I laughed out loud at the title page, which has a smirking Morrison standing by the woman’s corpse in Jerome Preudhomme’s The Death of Lucretia, while Michaelia Cash and Marise Payne play other roles – the caption: ‘Blokes don’t get it right all the time.’ Other pages – including but not limited to variations on the rape of Lucretia – are too horrible to be funny, but horrible in a bracing way. Some images land only in the general vicinity of their targets, and some – such as Scott Morrison as Aeneas carrying his ailing father in Pompeo Bartoni’s Aeneas Fleeing from Troy, saying ‘We are all Melburnians now’, or Dan Tehan as Rubens’ Saturn Devouring His Son – hit the bullseye.

This is an art book. The quality of the reproductions is excellent. The face-changes are mostly convincing, and where they’re not the effect is comic rather than shambolic (Julie Shiels must have trawled through millions of photographs to get the heads at just the right angle, the faces with just the right expression).

I recommend it as a gift for a politics-junkie friend who is into art. According to the M.33 website, only 300 copies were published, so you may need to be quick if you want one. The collages, being digital creations in the first place, can be see on Julie Shiels’s website at this link.


The GrandMasters #Sh*tf*ckery is the 15th book I’ve read for the Australian Women Writers Challenge 2021.

Journal Blitz 11

I’m constantly in catchup mode with my reading of literary journals. I tend to start each one with a sense of taking on a burdensome duty – after all, these journals are invariably dancing on the edge of the precipice of financial ruin. By about the third page I’m usually engrossed and remember why they’re worth supporting.

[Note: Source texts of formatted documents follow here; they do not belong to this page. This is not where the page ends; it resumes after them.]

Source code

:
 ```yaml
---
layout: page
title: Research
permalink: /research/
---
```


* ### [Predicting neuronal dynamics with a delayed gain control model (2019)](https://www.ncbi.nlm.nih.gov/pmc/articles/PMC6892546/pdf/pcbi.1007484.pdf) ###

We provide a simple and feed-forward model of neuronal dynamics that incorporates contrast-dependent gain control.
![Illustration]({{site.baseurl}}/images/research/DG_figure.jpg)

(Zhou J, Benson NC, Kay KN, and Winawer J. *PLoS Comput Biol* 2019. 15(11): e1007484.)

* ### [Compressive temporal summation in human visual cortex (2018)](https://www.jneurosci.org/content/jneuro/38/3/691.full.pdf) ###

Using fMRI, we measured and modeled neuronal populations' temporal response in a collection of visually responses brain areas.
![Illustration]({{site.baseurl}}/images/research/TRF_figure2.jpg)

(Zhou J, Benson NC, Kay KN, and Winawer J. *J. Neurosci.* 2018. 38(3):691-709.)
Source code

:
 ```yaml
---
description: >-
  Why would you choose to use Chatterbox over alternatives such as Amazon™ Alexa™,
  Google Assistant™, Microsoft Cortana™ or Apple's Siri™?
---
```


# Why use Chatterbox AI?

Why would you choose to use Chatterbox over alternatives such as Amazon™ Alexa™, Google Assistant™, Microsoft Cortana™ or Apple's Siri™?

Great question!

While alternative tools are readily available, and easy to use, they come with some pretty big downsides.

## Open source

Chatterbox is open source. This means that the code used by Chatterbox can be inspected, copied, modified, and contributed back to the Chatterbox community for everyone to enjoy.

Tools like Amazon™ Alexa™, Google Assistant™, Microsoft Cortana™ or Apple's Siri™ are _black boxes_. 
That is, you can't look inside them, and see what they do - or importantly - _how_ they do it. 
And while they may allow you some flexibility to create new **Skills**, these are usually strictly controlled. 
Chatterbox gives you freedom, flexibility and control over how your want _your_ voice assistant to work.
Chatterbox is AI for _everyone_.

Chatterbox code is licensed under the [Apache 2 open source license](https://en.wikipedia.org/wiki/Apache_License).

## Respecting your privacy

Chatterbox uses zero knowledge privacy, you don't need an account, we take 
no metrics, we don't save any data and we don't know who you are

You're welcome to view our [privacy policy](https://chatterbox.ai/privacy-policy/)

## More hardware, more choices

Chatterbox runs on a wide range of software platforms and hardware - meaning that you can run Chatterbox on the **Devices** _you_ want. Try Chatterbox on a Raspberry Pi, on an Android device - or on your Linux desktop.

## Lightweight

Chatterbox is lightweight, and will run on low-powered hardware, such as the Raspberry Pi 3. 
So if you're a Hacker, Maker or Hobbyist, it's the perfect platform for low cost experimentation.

Evelyn Araluen and Jonathan Dunk (editors), Overland 241 (Summer 2020)
(The content is online at overland.org.au, and I’ve included links)

Each issue of Overland currently (that is to say, a year ago, which is where I’m up to) is a three-parter.

Taking up the first two thirds is the articles section, a platform for marginalised voices and for arguments from outside the Overton window. The stand-out article in this issue is ‘No longer malleable stuff‘ by Jeanine Leane, an uncompromising contribution to the current conversation about who has the right to tell whose stories:

Australian fictionists may and most likely will still fossick over the stolen lands of the nation but we – First Nations peoples, Peoples of Colour – are no longer the ‘malleable stuff’ of the unchecked settler imagination. Perhaps there wouldn’t be a point in talking about an author’s identity if they were all the same. But this is no longer the case. We’re not dead. And, we’re not white. We write. Our identities matter.

Also in this issue, Mammad Aidani, whose writings have been banned in his native Iran, argues that it would be wrong of him to allow his writing to be published there (‘300 words for truth‘); Sam Altman sketches the ‘wholesale collapse of Earth’s planetary systems that sustain life as we know it’ (‘Prepare for collapse‘); Lisa Stefanoff promotes the movie In My Blood it Runs (‘The Australian government is not listening: education justice and remote Indigenous futures‘); Jinghua Qian and Liz Crash promote their virtual multimedia tour of the Melbourne suburb of Footscray (‘Underfoot: history from below‘); Angelita Biscotti reflects on her work as a nude photographic model, which she has come to see as sex work, and quotes the book I haven’t read whose ideas fascinate me most, The Managed Heart by Arlie Russell Hochschild (‘On the fantasy work that makes life bearable‘).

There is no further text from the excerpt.